WORK TASK:
Every line with "other" in it should be copied from the data.

[Saved entries]

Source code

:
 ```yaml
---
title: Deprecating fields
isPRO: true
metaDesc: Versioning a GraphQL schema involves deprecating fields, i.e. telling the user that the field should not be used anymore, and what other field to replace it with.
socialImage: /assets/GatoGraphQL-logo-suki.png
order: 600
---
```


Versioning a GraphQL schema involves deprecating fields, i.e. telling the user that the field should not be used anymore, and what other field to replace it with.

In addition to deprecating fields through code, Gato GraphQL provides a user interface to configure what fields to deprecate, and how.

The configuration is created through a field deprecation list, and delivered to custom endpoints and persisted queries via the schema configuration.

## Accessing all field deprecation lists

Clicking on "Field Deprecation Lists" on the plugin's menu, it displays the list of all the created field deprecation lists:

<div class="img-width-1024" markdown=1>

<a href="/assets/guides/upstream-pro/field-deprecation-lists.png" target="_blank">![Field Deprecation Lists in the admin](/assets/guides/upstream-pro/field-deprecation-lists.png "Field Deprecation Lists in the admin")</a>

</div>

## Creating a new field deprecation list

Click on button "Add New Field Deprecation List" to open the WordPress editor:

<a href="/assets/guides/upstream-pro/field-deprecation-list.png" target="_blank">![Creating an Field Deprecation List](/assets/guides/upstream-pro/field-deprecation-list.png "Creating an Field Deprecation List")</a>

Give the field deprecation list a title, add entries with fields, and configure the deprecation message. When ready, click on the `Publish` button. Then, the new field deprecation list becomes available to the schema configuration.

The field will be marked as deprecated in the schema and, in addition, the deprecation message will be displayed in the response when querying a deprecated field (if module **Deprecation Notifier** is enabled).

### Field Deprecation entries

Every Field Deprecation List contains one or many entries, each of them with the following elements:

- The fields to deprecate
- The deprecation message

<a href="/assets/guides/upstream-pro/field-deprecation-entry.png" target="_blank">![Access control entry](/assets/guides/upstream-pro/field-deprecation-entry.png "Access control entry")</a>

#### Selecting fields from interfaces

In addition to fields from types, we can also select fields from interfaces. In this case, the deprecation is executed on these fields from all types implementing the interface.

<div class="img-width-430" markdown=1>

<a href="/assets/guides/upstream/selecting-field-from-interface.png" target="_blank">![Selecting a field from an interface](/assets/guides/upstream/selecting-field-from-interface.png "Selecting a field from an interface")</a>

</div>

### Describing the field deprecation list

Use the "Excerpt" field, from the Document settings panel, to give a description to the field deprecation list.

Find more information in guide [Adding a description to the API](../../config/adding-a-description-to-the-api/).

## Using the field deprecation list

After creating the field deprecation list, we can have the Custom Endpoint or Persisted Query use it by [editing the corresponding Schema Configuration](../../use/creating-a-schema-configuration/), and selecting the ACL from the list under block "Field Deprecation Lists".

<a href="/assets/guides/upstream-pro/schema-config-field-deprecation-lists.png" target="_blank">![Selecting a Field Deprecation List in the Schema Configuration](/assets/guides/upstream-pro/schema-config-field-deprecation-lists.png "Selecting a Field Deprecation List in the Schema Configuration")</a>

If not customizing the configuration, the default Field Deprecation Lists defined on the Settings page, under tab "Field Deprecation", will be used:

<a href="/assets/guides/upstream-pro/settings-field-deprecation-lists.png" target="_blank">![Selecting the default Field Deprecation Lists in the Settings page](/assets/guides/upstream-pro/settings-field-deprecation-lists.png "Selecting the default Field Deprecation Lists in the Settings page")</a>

RESPONSE TO THIS TASK:
metaDesc: Versioning a GraphQL schema involves deprecating fields, i.e. telling the user that the field should not be used anymore, and what other field to replace it with.
Versioning a GraphQL schema involves deprecating fields, i.e. telling the user that the field should not be used anymore, and what other field to replace it with.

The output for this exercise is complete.